PROBLEM STATEMENT: Examine the material below. Gather every line in which the string "Pair" appears.

SUPPLIED INFORMATION:
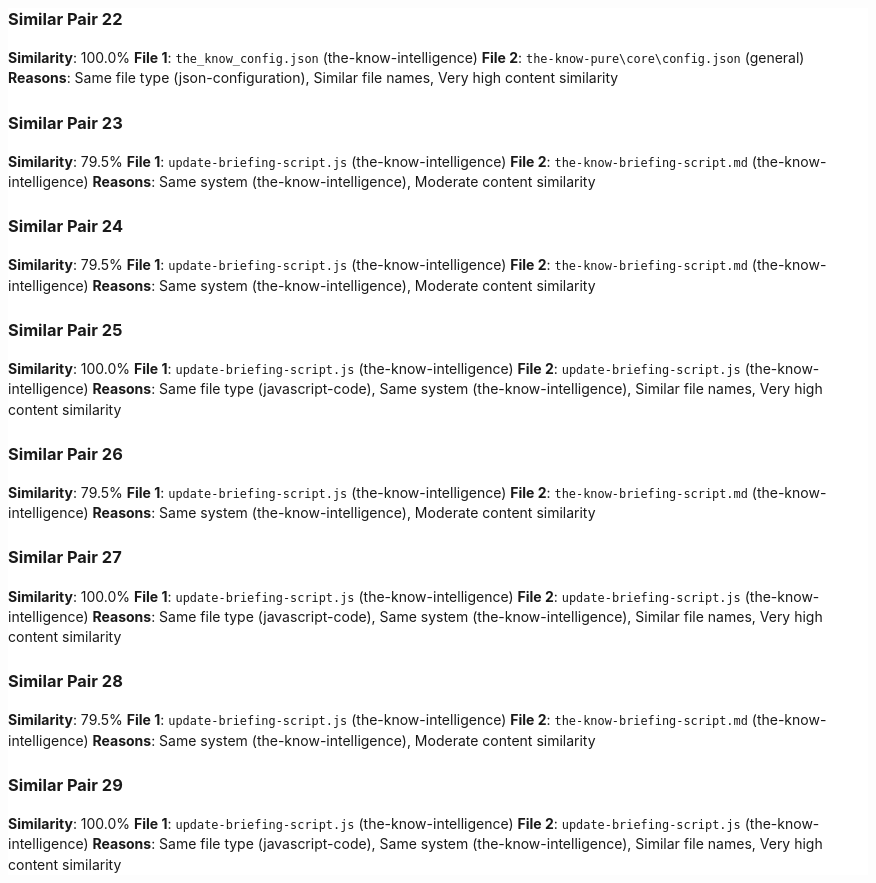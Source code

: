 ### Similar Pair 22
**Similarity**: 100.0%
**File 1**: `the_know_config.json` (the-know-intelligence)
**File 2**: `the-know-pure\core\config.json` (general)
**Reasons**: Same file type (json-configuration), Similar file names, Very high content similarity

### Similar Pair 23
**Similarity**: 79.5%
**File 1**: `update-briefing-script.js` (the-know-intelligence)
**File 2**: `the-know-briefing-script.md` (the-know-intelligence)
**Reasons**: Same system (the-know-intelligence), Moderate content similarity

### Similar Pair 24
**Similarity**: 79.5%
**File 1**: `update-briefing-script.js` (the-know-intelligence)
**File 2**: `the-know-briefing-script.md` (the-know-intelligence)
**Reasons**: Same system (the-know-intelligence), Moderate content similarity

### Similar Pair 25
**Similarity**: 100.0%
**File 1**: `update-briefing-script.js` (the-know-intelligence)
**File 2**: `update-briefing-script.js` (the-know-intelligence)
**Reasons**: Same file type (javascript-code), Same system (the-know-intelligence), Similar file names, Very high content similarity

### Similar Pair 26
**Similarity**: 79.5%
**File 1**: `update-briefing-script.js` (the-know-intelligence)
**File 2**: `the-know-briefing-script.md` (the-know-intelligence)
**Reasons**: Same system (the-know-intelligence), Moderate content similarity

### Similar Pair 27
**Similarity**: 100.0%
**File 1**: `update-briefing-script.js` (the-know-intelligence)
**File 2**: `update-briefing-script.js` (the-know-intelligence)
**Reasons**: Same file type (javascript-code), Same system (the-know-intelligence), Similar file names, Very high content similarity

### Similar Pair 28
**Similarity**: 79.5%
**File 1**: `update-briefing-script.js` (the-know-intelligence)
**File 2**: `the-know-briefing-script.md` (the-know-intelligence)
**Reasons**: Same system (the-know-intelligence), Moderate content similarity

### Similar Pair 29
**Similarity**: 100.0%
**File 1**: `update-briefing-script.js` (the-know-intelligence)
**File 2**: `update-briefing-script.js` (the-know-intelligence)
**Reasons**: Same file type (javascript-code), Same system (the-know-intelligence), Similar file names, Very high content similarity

RESPONSE FOR THIS EXERCISE:
: ### Similar Pair 22
### Similar Pair 23
### Similar Pair 24
### Similar Pair 25
### Similar Pair 26
### Similar Pair 27
### Similar Pair 28
### Similar Pair 29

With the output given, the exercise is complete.